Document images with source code
-*-*-
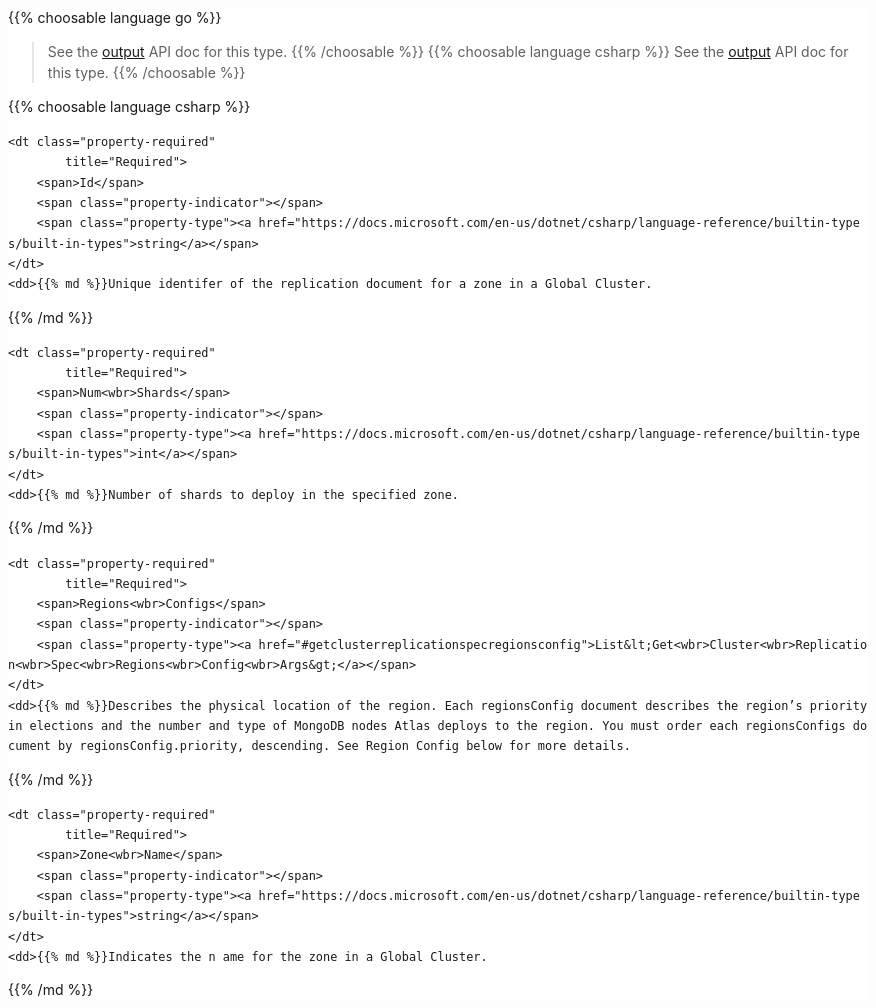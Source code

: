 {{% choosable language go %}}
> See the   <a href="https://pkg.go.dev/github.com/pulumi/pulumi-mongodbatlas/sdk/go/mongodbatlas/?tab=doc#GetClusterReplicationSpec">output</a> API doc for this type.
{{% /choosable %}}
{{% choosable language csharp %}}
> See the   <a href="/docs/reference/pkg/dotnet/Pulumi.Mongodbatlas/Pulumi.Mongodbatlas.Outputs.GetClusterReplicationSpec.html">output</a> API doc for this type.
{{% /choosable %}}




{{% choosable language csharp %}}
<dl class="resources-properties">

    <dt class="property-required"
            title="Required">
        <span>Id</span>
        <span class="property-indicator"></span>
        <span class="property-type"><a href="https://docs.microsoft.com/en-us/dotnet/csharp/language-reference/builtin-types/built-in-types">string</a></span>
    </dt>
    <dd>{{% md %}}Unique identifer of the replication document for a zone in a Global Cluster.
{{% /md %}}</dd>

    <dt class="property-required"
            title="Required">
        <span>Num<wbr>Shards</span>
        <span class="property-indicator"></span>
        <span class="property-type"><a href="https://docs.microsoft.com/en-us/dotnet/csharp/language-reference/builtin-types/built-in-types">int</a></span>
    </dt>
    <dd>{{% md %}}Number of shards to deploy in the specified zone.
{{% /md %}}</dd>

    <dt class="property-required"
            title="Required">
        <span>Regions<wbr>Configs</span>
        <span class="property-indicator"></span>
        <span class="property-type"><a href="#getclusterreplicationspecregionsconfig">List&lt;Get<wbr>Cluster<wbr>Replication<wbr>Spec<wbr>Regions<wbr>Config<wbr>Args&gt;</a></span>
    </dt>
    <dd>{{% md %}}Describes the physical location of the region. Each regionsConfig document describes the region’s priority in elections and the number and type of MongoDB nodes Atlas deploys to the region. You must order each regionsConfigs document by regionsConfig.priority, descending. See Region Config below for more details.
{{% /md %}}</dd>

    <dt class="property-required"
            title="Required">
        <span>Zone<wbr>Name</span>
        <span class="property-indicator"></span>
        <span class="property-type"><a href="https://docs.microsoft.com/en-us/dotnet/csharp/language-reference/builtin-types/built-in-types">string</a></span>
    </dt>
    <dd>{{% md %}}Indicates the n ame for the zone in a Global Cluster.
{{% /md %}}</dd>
-*-*-
Please output all of the data exactly as given, omitting any images it holds.

Source code

: {{% choosable language go %}}
> See the   <a href="https://pkg.go.dev/github.com/pulumi/pulumi-mongodbatlas/sdk/go/mongodbatlas/?tab=doc#GetClusterReplicationSpec">output</a> API doc for this type.
{{% /choosable %}}
{{% choosable language csharp %}}
> See the   <a href="/docs/reference/pkg/dotnet/Pulumi.Mongodbatlas/Pulumi.Mongodbatlas.Outputs.GetClusterReplicationSpec.html">output</a> API doc for this type.
{{% /choosable %}}




{{% choosable language csharp %}}
<dl class="resources-properties">

    <dt class="property-required"
            title="Required">
        <span>Id</span>
        <span class="property-indicator"></span>
        <span class="property-type"><a href="https://docs.microsoft.com/en-us/dotnet/csharp/language-reference/builtin-types/built-in-types">string</a></span>
    </dt>
    <dd>{{% md %}}Unique identifer of the replication document for a zone in a Global Cluster.
{{% /md %}}</dd>

    <dt class="property-required"
            title="Required">
        <span>Num<wbr>Shards</span>
        <span class="property-indicator"></span>
        <span class="property-type"><a href="https://docs.microsoft.com/en-us/dotnet/csharp/language-reference/builtin-types/built-in-types">int</a></span>
    </dt>
    <dd>{{% md %}}Number of shards to deploy in the specified zone.
{{% /md %}}</dd>

    <dt class="property-required"
            title="Required">
        <span>Regions<wbr>Configs</span>
        <span class="property-indicator"></span>
        <span class="property-type"><a href="#getclusterreplicationspecregionsconfig">List&lt;Get<wbr>Cluster<wbr>Replication<wbr>Spec<wbr>Regions<wbr>Config<wbr>Args&gt;</a></span>
    </dt>
    <dd>{{% md %}}Describes the physical location of the region. Each regionsConfig document describes the region’s priority in elections and the number and type of MongoDB nodes Atlas deploys to the region. You must order each regionsConfigs document by regionsConfig.priority, descending. See Region Config below for more details.
{{% /md %}}</dd>

    <dt class="property-required"
            title="Required">
        <span>Zone<wbr>Name</span>
        <span class="property-indicator"></span>
        <span class="property-type"><a href="https://docs.microsoft.com/en-us/dotnet/csharp/language-reference/builtin-types/built-in-types">string</a></span>
    </dt>
    <dd>{{% md %}}Indicates the n ame for the zone in a Global Cluster.
{{% /md %}}</dd>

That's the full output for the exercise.